Problem details:
Copy every line of the data that contains the string "blob".
Segment Start: Given data
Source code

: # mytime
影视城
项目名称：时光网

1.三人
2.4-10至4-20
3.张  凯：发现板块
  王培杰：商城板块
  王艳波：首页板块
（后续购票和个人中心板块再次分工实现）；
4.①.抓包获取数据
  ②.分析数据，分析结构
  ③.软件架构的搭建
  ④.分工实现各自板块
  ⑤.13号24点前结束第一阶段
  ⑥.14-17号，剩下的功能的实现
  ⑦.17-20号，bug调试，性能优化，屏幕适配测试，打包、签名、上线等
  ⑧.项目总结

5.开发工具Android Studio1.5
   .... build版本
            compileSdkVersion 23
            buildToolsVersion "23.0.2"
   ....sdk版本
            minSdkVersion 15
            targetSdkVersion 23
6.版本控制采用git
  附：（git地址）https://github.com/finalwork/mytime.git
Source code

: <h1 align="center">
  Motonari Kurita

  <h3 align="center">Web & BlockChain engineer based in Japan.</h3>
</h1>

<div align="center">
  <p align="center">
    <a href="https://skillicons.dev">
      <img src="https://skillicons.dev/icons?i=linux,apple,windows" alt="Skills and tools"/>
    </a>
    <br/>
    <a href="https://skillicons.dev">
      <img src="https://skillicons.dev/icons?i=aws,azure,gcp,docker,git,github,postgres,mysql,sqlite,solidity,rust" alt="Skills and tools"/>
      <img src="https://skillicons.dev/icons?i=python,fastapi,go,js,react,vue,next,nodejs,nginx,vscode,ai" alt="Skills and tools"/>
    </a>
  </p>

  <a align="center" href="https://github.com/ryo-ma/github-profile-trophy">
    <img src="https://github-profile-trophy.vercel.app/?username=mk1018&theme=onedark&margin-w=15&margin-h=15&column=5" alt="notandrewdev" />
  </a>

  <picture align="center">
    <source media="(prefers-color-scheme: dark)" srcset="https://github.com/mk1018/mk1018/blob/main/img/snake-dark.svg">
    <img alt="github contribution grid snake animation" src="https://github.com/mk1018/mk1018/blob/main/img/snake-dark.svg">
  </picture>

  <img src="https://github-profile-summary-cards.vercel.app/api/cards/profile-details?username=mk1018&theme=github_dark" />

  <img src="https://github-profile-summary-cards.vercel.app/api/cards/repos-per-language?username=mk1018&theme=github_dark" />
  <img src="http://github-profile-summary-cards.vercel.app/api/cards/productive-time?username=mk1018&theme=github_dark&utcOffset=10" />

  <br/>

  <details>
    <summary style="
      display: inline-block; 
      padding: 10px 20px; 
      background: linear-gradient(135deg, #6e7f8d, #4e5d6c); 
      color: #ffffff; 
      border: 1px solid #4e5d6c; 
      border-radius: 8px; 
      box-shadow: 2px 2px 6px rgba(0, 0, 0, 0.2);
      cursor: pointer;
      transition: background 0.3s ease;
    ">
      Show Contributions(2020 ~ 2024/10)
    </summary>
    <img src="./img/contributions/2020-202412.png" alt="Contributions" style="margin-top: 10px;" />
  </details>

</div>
Segment End: Given data
Segment Start: Given data
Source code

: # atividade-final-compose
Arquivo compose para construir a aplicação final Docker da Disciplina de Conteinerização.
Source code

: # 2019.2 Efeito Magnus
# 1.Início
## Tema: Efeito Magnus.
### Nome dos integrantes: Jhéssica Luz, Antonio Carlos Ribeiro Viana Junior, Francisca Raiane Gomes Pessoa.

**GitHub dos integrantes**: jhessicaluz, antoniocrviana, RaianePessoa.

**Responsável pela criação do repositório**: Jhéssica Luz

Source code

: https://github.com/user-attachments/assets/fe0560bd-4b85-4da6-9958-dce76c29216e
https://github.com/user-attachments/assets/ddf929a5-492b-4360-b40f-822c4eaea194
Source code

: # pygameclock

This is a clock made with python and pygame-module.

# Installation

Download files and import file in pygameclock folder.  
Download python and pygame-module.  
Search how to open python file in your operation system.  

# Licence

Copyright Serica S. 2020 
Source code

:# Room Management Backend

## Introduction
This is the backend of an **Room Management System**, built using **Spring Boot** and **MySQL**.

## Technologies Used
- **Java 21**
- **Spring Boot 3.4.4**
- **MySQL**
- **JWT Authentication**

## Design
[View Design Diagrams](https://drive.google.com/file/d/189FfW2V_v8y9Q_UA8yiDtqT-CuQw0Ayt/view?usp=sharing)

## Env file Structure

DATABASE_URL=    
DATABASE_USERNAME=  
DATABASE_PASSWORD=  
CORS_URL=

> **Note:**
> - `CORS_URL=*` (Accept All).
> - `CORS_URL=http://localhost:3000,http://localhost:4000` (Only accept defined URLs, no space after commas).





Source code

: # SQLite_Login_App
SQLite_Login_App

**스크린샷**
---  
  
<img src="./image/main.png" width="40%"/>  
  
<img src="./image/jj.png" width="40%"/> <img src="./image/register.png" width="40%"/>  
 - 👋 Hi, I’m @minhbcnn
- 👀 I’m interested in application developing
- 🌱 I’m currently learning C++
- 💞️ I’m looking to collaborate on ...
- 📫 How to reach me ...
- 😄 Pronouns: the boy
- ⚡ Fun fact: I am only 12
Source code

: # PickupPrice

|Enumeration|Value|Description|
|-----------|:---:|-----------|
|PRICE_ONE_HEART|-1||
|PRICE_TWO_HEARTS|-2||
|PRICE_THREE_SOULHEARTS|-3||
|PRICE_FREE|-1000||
Segment End: Given data
Segment Start: Given data
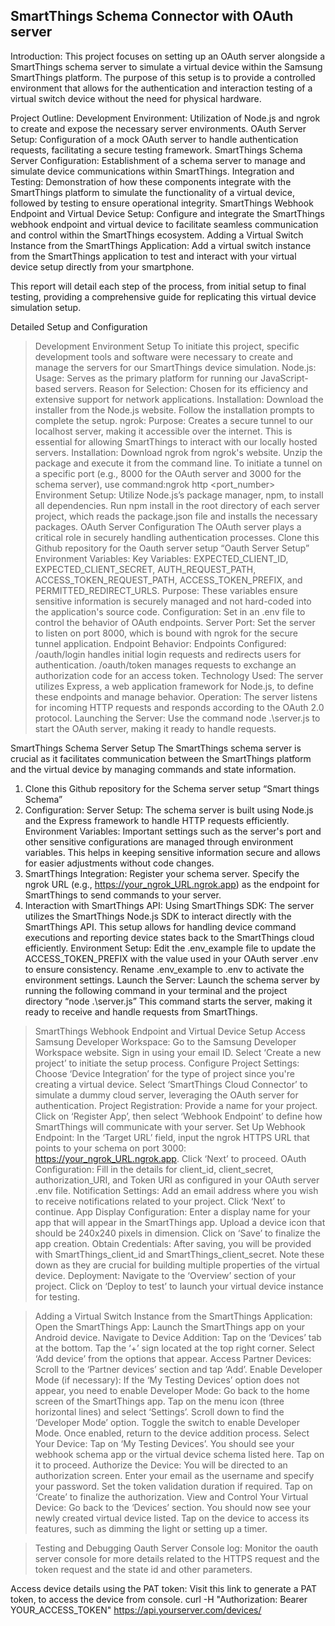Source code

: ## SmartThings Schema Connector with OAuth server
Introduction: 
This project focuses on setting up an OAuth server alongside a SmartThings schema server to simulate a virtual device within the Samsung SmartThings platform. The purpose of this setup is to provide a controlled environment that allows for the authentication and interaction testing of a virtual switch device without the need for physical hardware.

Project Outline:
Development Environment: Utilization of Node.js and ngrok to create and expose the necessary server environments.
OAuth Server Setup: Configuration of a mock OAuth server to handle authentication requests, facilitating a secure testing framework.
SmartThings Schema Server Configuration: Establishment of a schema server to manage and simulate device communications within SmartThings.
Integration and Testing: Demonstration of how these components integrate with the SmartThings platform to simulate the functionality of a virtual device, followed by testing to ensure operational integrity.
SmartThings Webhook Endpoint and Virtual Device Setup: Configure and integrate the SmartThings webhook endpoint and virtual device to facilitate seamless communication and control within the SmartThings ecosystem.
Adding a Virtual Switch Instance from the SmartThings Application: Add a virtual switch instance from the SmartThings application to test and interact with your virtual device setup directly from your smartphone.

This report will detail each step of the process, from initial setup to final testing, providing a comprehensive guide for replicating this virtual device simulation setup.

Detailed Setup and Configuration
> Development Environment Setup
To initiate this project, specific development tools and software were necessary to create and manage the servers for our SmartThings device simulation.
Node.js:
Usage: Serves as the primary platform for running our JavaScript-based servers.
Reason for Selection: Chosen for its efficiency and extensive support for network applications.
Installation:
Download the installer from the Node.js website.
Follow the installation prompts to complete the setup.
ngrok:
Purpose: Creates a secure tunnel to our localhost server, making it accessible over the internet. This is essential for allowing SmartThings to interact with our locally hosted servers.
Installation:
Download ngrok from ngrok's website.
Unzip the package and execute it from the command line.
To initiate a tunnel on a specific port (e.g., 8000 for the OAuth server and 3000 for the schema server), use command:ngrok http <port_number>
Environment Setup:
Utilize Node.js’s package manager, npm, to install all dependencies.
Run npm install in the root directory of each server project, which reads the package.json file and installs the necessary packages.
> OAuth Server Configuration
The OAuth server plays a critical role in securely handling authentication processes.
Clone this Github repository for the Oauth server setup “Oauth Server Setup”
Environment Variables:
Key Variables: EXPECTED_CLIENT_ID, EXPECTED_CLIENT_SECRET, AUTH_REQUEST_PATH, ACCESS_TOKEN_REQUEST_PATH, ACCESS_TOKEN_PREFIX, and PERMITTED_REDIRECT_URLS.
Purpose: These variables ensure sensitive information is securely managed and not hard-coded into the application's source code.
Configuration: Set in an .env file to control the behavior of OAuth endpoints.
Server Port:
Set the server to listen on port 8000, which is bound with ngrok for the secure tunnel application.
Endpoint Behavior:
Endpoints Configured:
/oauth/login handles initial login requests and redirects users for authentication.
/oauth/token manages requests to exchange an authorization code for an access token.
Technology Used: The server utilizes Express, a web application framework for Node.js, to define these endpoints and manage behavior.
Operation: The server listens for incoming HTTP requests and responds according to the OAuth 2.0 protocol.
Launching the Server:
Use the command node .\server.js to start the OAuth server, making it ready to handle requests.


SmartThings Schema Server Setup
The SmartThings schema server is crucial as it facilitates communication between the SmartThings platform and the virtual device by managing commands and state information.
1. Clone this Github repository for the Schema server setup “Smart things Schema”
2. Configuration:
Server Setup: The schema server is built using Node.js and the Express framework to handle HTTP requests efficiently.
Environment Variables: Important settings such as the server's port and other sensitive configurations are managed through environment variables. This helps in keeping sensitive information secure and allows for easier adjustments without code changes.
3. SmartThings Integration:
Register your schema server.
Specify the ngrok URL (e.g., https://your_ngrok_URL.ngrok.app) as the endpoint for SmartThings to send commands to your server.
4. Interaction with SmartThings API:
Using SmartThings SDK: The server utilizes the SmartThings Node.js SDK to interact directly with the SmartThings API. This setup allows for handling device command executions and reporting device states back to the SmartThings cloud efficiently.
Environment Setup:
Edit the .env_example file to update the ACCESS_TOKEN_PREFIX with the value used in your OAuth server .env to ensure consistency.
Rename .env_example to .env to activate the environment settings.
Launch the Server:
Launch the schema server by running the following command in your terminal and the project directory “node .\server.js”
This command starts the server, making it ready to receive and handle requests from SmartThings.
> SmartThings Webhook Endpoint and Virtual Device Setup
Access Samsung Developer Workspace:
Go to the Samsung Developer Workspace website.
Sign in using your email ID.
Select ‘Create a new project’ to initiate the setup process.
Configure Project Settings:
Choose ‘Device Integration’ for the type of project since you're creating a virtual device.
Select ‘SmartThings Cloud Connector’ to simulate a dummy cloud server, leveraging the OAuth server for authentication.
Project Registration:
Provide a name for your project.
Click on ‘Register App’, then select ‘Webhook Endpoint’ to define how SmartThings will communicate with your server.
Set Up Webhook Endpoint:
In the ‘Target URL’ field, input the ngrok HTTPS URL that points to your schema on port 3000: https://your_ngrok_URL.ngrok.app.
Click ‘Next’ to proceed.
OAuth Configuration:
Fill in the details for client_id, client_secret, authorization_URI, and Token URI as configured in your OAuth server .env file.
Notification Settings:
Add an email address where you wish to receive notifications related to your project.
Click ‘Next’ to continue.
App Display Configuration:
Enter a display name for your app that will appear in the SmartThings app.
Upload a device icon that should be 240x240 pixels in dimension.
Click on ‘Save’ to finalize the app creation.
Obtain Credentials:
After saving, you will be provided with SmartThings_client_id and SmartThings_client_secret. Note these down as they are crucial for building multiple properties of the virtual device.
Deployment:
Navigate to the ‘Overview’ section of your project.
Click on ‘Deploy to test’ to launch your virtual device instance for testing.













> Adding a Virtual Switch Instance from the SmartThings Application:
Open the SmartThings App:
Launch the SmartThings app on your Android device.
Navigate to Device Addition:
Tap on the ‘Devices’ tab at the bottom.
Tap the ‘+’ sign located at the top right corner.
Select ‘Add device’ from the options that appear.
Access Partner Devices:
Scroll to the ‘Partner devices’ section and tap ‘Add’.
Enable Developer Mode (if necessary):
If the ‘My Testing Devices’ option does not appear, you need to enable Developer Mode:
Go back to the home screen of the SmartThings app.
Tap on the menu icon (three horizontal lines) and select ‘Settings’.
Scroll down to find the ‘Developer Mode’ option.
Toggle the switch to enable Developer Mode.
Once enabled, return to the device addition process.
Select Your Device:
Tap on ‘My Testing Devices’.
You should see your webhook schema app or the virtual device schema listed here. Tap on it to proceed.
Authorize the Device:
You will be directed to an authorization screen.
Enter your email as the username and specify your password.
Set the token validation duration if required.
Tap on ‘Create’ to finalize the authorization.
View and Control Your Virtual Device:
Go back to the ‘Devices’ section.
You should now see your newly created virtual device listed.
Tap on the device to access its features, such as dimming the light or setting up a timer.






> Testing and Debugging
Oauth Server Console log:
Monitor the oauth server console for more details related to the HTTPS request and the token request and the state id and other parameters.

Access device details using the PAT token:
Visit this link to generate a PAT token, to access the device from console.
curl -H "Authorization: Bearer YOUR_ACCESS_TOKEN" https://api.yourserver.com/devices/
Segment End: Given data
Response to the exercise:
    <source media="(prefers-color-scheme: dark)" srcset="https://github.com/mk1018/mk1018/blob/main/img/snake-dark.svg">
    <img alt="github contribution grid snake animation" src="https://github.com/mk1018/mk1018/blob/main/img/snake-dark.svg">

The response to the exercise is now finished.